** DATA FOR THIS EXERCISE follows **

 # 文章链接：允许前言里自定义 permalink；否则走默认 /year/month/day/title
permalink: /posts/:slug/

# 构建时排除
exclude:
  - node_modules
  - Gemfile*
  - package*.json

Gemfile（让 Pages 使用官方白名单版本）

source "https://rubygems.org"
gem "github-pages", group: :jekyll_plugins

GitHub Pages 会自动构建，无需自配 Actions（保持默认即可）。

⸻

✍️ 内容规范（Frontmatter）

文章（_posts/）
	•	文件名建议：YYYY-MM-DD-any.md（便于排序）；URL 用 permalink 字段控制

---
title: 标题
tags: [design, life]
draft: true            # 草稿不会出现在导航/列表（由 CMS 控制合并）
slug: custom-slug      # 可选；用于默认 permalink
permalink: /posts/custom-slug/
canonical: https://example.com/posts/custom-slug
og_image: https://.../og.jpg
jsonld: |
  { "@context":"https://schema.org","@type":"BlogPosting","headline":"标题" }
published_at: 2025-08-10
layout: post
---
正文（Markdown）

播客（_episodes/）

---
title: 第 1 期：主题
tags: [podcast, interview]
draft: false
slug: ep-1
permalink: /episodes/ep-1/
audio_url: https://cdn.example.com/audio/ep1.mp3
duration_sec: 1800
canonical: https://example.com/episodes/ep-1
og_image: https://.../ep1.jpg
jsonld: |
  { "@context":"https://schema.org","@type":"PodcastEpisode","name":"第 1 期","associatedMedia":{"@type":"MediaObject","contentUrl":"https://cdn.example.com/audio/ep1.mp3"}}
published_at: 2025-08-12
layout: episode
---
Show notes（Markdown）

** End of DATA FOR THIS EXERCISE **
** DATA FOR THIS EXERCISE follows **

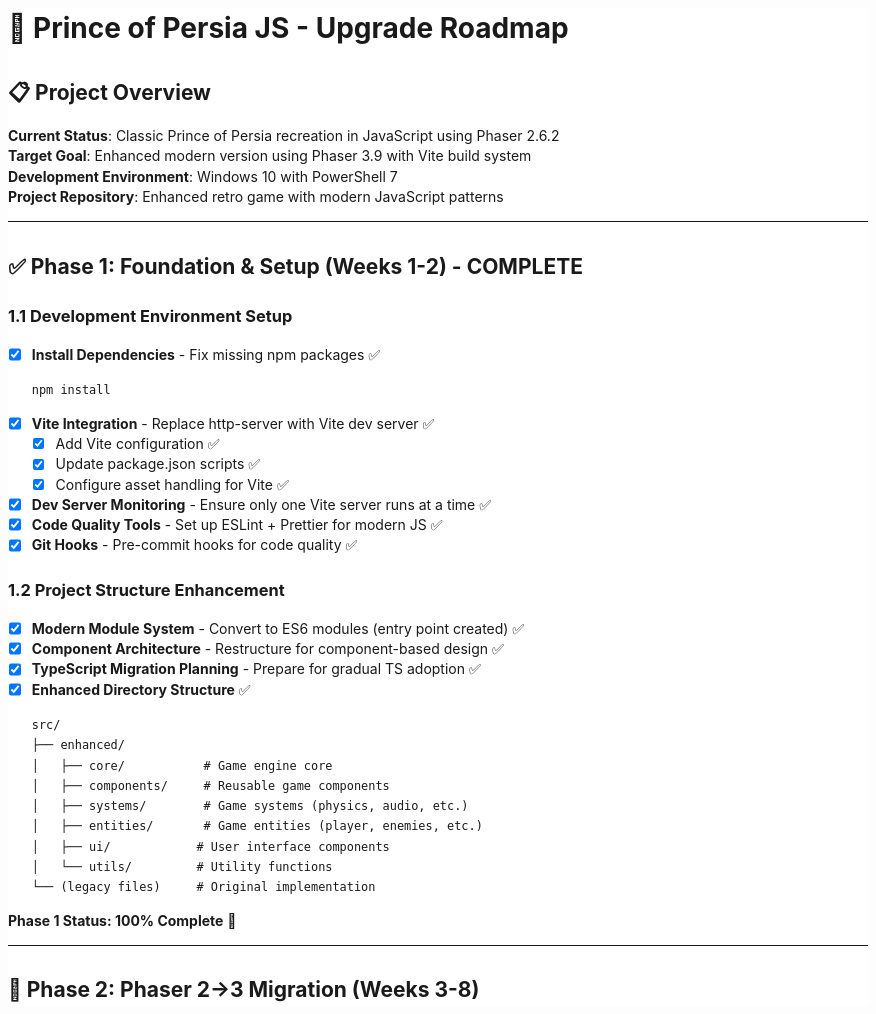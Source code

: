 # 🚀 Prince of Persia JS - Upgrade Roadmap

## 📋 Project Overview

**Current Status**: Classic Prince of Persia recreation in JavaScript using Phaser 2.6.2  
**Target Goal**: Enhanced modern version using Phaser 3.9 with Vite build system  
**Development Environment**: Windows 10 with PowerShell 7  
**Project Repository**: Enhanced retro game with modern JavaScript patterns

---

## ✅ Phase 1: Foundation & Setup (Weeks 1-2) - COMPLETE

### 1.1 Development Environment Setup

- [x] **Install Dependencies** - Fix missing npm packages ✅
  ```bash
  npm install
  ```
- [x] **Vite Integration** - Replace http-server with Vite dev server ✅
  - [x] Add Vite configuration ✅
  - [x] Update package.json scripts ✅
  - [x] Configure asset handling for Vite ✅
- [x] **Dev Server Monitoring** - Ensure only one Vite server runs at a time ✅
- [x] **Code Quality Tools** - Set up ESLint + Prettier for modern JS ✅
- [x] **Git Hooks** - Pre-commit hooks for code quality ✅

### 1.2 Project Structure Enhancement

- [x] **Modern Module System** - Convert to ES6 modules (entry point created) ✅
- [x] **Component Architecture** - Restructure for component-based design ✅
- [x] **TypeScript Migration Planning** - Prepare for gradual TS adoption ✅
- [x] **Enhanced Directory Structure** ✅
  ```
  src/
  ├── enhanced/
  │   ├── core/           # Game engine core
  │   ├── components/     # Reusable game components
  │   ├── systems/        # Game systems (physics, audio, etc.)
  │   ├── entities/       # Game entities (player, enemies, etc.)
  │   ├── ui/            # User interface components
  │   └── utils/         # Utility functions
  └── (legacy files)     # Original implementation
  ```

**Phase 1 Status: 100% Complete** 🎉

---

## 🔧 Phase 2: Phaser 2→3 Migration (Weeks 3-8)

** End of DATA FOR THIS EXERCISE **

→ **TASK DIRECTIONS**: What you give back must be the stretch above, starting at the line with "permalink: /posts/custom-slug/" and ending at the line with "Show notes（Markdown）", copied exactly.

→ **ANSWER BELOW**:
permalink: /posts/custom-slug/
canonical: https://example.com/posts/custom-slug
og_image: https://.../og.jpg
jsonld: |
  { "@context":"https://schema.org","@type":"BlogPosting","headline":"标题" }
published_at: 2025-08-10
layout: post
---
正文（Markdown）

播客（_episodes/）

---
title: 第 1 期：主题
tags: [podcast, interview]
draft: false
slug: ep-1
permalink: /episodes/ep-1/
audio_url: https://cdn.example.com/audio/ep1.mp3
duration_sec: 1800
canonical: https://example.com/episodes/ep-1
og_image: https://.../ep1.jpg
jsonld: |
  { "@context":"https://schema.org","@type":"PodcastEpisode","name":"第 1 期","associatedMedia":{"@type":"MediaObject","contentUrl":"https://cdn.example.com/audio/ep1.mp3"}}
published_at: 2025-08-12
layout: episode
---
Show notes（Markdown）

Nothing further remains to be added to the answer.